Every summer, tourists from the cloudy UK swarm to Europe in search of sunlight.

However, a recent study indicates that this tendency might change when the temperature rises progressively year over year.

According to a UK poll by InsureandGo, a specialised travel insurance service, people's expectations for their vacations are changing as a result of climate change.

71% of those surveyed—more than 2,000 people—thought that by 2027, some regions of Europe will be too hot to travel through in the summer.

According to Chris Rolland, CEO of travel insurance provider InsureandGo, the statistics are "staggering."

"UK tourists are quite aware of what is happening with global warming throughout the world.

"Although the situation may appear alarming right now, there is optimism that these projections won't come true if we can get a handle on climate change as a whole by adhering to net zero aims and cutting our total consumption," the report concludes.

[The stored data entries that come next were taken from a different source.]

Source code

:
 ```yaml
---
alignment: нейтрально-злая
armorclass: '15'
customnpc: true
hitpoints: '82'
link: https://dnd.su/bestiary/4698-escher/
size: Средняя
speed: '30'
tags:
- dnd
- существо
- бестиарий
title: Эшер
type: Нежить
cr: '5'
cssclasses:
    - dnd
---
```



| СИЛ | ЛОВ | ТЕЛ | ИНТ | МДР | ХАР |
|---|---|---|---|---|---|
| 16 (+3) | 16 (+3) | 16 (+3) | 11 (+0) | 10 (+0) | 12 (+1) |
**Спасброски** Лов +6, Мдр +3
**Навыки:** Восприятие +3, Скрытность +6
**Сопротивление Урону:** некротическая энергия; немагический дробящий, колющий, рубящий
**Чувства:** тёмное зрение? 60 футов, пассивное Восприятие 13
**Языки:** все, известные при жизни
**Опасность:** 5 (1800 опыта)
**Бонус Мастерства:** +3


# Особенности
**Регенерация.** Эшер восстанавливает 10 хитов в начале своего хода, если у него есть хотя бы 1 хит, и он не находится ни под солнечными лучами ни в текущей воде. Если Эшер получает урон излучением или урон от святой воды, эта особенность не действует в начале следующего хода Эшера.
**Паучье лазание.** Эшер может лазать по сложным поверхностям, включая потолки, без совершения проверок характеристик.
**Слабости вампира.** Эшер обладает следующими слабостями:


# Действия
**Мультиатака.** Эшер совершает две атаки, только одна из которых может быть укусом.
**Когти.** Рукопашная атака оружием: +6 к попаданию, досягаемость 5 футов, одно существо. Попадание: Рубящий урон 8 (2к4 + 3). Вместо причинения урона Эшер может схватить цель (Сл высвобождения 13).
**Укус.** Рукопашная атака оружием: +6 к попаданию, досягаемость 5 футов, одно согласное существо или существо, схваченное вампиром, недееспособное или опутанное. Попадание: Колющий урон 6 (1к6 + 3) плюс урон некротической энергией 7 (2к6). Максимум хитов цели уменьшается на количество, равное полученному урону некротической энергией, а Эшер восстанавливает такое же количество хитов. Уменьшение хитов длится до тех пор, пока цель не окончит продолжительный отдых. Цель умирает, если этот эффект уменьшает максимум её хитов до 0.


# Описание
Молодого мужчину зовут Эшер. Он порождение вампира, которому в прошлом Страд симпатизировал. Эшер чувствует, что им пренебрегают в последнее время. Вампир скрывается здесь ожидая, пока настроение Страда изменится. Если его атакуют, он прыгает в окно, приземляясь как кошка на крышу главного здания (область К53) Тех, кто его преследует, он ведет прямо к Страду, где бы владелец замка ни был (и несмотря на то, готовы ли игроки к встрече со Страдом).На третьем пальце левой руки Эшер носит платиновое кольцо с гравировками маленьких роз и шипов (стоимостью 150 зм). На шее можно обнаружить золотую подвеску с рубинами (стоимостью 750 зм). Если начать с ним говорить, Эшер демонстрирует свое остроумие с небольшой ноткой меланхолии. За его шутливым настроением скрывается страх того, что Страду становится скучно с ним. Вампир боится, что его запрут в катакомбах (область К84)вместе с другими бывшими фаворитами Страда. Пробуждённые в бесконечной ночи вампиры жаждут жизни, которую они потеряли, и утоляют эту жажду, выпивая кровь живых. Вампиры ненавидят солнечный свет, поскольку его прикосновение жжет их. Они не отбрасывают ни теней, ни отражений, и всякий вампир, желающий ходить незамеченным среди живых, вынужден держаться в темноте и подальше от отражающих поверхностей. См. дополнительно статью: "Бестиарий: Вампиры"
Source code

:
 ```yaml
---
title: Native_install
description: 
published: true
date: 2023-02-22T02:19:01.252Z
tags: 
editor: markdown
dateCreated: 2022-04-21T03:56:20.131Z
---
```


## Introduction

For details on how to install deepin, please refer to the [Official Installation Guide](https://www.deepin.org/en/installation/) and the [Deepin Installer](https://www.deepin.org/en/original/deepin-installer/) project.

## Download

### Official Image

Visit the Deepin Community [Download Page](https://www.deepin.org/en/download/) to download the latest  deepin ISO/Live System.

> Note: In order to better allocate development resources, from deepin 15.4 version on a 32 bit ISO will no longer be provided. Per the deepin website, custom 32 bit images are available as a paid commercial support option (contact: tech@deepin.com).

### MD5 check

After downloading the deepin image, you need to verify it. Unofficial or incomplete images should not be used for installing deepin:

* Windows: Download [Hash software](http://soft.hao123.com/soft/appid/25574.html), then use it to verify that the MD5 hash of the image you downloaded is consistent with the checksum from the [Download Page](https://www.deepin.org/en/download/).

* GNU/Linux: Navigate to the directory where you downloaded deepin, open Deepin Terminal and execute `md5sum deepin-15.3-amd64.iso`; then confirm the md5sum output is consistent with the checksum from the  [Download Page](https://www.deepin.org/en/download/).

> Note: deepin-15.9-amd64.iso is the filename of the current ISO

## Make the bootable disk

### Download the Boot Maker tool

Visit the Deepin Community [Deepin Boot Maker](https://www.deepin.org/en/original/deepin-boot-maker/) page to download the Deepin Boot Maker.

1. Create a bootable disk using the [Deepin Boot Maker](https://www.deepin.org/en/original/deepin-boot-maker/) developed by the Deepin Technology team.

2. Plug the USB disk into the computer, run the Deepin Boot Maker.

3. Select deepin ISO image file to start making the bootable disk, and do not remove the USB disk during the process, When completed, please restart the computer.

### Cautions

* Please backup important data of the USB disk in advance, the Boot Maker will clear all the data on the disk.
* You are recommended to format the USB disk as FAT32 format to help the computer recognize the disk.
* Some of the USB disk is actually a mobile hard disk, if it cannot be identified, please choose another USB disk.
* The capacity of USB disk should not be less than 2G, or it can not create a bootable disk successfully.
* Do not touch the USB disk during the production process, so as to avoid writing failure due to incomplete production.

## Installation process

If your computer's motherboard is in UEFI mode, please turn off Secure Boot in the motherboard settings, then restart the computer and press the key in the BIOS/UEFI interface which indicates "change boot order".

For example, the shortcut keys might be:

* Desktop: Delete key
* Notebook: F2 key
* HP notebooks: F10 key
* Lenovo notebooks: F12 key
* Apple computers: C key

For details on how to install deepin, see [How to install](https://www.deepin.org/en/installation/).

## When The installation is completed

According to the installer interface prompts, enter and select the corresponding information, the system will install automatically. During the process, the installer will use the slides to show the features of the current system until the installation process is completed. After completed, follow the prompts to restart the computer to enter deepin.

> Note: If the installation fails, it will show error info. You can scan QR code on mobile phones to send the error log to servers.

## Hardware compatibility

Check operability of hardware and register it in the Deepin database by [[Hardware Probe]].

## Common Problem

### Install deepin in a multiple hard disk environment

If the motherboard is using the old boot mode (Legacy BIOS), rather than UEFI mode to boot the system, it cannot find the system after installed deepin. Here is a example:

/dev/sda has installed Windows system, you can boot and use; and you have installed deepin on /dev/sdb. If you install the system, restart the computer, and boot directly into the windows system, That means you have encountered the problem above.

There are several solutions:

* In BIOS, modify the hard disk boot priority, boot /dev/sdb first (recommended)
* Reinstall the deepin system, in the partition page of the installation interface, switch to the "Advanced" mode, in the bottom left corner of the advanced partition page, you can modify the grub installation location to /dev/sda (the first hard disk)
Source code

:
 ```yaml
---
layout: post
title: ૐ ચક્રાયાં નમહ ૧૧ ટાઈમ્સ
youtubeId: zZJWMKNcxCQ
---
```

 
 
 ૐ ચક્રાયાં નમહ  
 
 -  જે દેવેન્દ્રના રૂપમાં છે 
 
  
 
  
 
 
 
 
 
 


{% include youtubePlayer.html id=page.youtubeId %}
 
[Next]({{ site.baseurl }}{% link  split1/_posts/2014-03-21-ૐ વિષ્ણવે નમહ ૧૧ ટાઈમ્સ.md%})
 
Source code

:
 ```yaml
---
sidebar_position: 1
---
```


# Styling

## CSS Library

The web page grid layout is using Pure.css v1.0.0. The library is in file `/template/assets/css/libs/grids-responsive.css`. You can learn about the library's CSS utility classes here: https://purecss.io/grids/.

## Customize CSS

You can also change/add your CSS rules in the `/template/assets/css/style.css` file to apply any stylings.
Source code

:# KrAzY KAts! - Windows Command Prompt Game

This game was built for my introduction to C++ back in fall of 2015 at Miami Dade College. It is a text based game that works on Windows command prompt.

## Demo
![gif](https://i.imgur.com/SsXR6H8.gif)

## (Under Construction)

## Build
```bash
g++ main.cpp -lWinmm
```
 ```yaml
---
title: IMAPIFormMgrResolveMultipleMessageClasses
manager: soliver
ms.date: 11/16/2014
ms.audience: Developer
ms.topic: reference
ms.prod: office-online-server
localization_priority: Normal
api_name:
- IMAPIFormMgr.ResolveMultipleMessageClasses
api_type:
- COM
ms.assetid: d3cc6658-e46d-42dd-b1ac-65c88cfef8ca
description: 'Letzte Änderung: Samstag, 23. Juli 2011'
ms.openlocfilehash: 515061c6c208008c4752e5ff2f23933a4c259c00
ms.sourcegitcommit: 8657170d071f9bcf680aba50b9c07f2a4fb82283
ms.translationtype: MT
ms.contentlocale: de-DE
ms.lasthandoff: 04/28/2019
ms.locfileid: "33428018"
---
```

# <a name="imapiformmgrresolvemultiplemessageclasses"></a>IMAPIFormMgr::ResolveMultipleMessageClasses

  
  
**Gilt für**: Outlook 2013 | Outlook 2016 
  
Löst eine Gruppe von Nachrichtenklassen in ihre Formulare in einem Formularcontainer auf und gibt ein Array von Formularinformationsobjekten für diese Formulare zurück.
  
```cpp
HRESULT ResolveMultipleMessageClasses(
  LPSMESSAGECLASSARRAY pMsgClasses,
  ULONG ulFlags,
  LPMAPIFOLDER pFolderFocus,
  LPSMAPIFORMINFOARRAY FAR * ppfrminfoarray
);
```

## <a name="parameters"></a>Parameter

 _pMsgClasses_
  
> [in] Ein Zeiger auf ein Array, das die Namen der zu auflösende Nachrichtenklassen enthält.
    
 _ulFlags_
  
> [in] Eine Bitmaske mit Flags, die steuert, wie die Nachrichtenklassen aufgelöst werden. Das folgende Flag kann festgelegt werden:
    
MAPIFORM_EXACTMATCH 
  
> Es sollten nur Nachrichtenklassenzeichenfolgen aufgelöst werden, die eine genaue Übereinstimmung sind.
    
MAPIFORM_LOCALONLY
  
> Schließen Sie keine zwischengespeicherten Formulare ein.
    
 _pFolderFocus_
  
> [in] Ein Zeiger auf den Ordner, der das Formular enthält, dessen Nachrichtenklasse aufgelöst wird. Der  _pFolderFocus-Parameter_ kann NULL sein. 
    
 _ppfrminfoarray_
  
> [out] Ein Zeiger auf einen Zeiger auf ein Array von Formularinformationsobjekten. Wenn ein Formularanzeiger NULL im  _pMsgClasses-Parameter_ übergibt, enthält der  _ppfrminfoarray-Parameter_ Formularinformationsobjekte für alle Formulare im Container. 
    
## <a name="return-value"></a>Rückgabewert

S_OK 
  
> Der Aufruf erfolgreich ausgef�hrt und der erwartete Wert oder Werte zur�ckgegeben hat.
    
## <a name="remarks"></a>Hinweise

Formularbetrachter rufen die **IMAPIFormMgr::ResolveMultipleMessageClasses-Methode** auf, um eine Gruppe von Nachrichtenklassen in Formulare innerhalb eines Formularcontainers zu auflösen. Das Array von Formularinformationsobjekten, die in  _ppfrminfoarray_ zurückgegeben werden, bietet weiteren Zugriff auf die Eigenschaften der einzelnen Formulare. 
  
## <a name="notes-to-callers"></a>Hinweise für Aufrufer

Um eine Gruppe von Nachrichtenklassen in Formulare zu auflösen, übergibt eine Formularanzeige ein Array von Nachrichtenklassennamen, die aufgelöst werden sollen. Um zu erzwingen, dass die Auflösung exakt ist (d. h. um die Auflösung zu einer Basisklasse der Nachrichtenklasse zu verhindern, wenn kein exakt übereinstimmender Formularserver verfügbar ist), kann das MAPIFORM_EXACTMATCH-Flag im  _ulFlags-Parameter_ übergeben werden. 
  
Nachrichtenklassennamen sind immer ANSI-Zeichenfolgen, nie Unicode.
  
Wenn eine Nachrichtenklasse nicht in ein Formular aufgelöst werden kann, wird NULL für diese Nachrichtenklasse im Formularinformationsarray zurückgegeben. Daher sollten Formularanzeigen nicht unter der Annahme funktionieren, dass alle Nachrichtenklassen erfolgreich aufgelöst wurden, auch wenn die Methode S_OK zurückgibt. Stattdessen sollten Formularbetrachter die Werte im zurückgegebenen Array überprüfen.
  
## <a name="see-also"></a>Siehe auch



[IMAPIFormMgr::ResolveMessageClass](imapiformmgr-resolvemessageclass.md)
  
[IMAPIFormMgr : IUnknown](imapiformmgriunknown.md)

Will British visitors to Europe continue to travel there when the weather gets warmer?

The impact of the rising temperatures on tourism may be greatest in Spain. Before the epidemic, more than 15 million Brits visited the nation annually. However, over two-thirds (65%) are worried that it will be too warm by 2027.

Greece, another well-liked vacation spot for Brits, may see a big decline in tourist numbers as a result of the heat, according to 59% of people.

By 2027, 55% of those surveyed stated they would stay away from Turkey and 51% from Cyprus. With 49% and 42% of respondents, respectively, thinking the places would be too hot, Portugal and Italy may also lose potential tourists.

However, there could not be any relief at all. By 2027, the UK, according to nearly one in five Britons, will be too hot.

Heat-related worries generally increase with ageing. By 2027, 53% of those ages 18 to 34 and 83% of those over 65 predicted that Spain would be too hot to travel to.

This pattern can be seen throughout the data: 43% of 18- to 34-year-olds predicted that Greece will be too hot in 2027, compared to 77% of people over 65.

Where in Europe are temperatures rising?

Europe recently had its warmest summer on record. Both locals and visitors to the continent suffered through extreme heatwaves and drought.

With temperatures averaging 0.4 degrees Celsius greater than the previous record set in 2021, it was Europe's second straight scorching summer.

In Europe, summertime temperatures might exceed 50°C.

After Sicily reported a measurement of 48.8°C in 2021, Professor Peter Stott, a Met Office meteorologist, stated that "the odds each summer of witnessing extremely severe temperatures are fairly high currently."

"We can't say with certainty when it's going to happen, but Europe will need to get ready in case more records are broken, and temperatures above 50.0°C are feasible in Europe in the future, most likely near the Mediterranean where its influence of warm air from North Africa is strongest," the report stated.

These changes are a result of human-caused global warming.

Since the pre-industrial era, the average surface temperature of the Earth has increased by around 1.1°C (1850-1900). This number is closer to 1.8°C in Europe.

Where will travellers go to get away from the heat?

Temperature increases will have an effect everywhere. However, the survey's findings suggest that potential travellers could be tempted to cooler regions.

Only 4% of respondents believe that it will be too hot to travel to Switzerland and Scandinavia, while 5% feel the same about the Netherlands.

The Rolland family summer vacation will undoubtedly continue, he asserts.

"However, our study does indicate that it may shift in terms of holiday travellers heading toward milder locations – or maybe Easter and Christmas will become the school holidays when more families travel overseas for their vacation. This research has really opened my eyes to how quickly things need to change, in my opinion.

Making travel more sustainable, such as switching from aircraft to railways and avoiding extractive tourism, will be a part of the transition.